L’émission d’un Sukuk record par la Société de Gestion du Patrimoine Bâti de l’État (SOGEPA) devait incarner une réussite de la finance islamique au Sénégal. Mais sur les 330 milliards levés en 2022, plus de 114 milliards demeurent introuvables dans les circuits budgétaires classiques. L’affaire est désormais au cœur d’enquêtes judiciaires et bancaires, avec des implications politiques et économiques majeures.
Un dispositif innovant qui a dérapé
La SOGEPA, entreprise publique, avait émis en 2022 un Sukuk islamique inédit de 330 milliards de FCFA, adossé à dix immeubles de l’État situés à Dakar. L’opération reposait sur un schéma classique : transfert temporaire de propriété, location à l’État et remboursement des investisseurs grâce aux loyers versés. Ce mécanisme devait financer la relance économique et diversifier les sources de financement public.
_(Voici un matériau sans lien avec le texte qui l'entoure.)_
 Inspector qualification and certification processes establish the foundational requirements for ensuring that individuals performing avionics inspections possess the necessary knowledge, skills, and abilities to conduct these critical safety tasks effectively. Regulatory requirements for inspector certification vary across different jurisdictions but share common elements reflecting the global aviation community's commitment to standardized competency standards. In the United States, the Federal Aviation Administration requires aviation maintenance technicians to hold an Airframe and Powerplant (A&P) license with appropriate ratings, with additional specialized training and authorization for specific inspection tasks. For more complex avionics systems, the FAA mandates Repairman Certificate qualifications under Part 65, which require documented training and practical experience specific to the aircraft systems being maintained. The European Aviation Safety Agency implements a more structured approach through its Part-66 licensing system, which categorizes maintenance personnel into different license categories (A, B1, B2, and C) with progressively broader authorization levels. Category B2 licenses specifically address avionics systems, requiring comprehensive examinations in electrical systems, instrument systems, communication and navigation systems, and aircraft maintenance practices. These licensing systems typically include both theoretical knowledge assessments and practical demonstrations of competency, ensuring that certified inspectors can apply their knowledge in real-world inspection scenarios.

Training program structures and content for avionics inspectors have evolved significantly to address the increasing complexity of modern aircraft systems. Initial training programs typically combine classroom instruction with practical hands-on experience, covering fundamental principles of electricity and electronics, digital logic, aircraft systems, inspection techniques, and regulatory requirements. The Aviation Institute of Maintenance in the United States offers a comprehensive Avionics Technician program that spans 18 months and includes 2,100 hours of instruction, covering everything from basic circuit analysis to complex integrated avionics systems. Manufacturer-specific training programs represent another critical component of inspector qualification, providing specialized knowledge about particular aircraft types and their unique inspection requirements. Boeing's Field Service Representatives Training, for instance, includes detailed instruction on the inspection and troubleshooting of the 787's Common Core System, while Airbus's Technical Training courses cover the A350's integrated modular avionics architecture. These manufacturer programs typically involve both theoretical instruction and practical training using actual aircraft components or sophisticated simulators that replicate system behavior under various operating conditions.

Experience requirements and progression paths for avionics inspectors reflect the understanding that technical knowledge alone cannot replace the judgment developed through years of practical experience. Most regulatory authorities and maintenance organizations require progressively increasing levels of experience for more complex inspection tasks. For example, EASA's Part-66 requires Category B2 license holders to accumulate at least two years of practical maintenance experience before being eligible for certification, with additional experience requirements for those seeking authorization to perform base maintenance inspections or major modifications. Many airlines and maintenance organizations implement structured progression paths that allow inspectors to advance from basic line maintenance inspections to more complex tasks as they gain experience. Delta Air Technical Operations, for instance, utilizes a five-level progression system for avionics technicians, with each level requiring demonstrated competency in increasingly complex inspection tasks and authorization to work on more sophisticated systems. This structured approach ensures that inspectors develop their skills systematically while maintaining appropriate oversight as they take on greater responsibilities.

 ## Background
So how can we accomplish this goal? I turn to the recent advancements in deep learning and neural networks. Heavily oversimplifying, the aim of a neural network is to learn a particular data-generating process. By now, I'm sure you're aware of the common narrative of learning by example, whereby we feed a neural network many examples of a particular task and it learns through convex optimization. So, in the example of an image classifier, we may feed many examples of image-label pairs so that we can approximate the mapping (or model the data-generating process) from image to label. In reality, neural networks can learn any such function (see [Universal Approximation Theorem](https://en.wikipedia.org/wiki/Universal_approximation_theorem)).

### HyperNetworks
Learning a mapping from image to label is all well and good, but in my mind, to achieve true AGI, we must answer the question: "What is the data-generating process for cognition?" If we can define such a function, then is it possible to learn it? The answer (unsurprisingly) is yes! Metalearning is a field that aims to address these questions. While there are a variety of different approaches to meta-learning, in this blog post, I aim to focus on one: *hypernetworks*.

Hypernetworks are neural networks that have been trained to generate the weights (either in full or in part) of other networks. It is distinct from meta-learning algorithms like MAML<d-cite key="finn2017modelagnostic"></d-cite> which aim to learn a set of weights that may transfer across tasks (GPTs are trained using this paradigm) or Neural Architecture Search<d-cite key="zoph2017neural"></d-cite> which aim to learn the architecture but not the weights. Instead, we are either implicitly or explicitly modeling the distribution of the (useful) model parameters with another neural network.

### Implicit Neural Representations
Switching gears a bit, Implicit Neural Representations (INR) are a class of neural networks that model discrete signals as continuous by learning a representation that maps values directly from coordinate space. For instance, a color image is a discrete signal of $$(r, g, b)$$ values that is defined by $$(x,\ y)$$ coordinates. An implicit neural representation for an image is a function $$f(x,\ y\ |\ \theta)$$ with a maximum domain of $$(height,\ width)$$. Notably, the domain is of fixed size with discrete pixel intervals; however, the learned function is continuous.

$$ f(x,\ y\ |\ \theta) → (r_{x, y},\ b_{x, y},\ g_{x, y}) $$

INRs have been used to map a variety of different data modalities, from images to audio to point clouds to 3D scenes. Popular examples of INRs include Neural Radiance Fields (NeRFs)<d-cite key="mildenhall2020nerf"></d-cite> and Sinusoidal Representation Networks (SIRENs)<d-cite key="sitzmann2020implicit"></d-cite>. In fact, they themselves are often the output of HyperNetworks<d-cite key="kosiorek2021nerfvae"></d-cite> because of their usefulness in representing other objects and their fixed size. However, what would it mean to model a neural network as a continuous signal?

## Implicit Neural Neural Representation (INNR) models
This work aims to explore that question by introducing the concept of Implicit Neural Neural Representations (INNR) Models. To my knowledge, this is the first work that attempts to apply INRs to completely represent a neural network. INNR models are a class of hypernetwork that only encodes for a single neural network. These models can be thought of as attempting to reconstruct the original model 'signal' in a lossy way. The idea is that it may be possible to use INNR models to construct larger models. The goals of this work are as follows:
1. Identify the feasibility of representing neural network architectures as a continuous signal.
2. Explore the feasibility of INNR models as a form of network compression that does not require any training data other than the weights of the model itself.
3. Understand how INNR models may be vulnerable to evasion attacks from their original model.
Cependant, l’utilisation des fonds a soulevé de vives interrogations. Sur les 330 milliards mobilisés, environ 247 milliards ont transité par la Banque Islamique du Sénégal (BIS) via un compte intitulé « Relance de l’économie ». Seuls 133 milliards ont été versés au Trésor public. Les 114,4 milliards restants auraient été utilisés pour des dépenses parallèles, hors du circuit budgétaire, via des comptes non autorisés aux intitulés variés (« CRHC Ageroute », « Ansa Realty », « Reprofilage ») selon Libération. Cette pratique constitue une entorse aux règles de transparence financière.
Des banques et responsables sous enquête
Face à ces révélations, la Division des investigations criminelles (DIC) a convoqué plusieurs dirigeants de banques commerciales pour éclaircir le rôle de leurs établissements. Ont été entendus des responsables de la BSIC, de la BRM, de Bridge Bank, de NSIA, d’Ecobank, de la BDK, de la BOA, de la Banque Atlantique, du Crédit du Sénégal, de FBN Bank et de la Société Générale. L’objectif est de déterminer si ces institutions ont facilité ou couvert des flux financiers en marge des procédures budgétaires.
Le dossier n’est pas nouveau. Le rapport 2022 de la Cour des comptes, publié début 2024, avait déjà pointé des anomalies dans l’émission du Sukuk Sogepa. Il dénonçait l’utilisation opaque de fonds publics et l’existence de circuits financiers parallèles. Cette première alerte institutionnelle avait déjà suscité des appels à plus de transparence dans la gestion de la dette et des instruments financiers innovants.
L’affaire dépasse la seule question technique : elle engage la crédibilité du Sénégal sur les marchés financiers internationaux. Le Sukuk devait démontrer la capacité du pays à utiliser la finance islamique comme levier de développement. Mais l’opacité des dépenses constatées pourrait fragiliser la confiance des investisseurs.
Des enjeux de souveraineté et de gouvernance
Au-delà de la SOGEPA et de la BIS, c’est tout l’appareil de gestion publique qui est concerné : ministère des Finances, Trésor, régulateurs et partenaires bancaires. Plusieurs observateurs estiment que le pays doit renforcer ses mécanismes de contrôle et rendre publics les audits liés à ce type d’opérations. Certains plaident aussi pour un encadrement législatif plus strict de l’émission de titres islamiques.
Le scandale du Sukuk Sogepa, présenté au départ comme une vitrine d’innovation, illustre aujourd’hui les risques d’une gouvernance insuffisamment encadrée. La justice et les organes de contrôle sont attendus pour clarifier les responsabilités et redonner confiance aux partenaires financiers.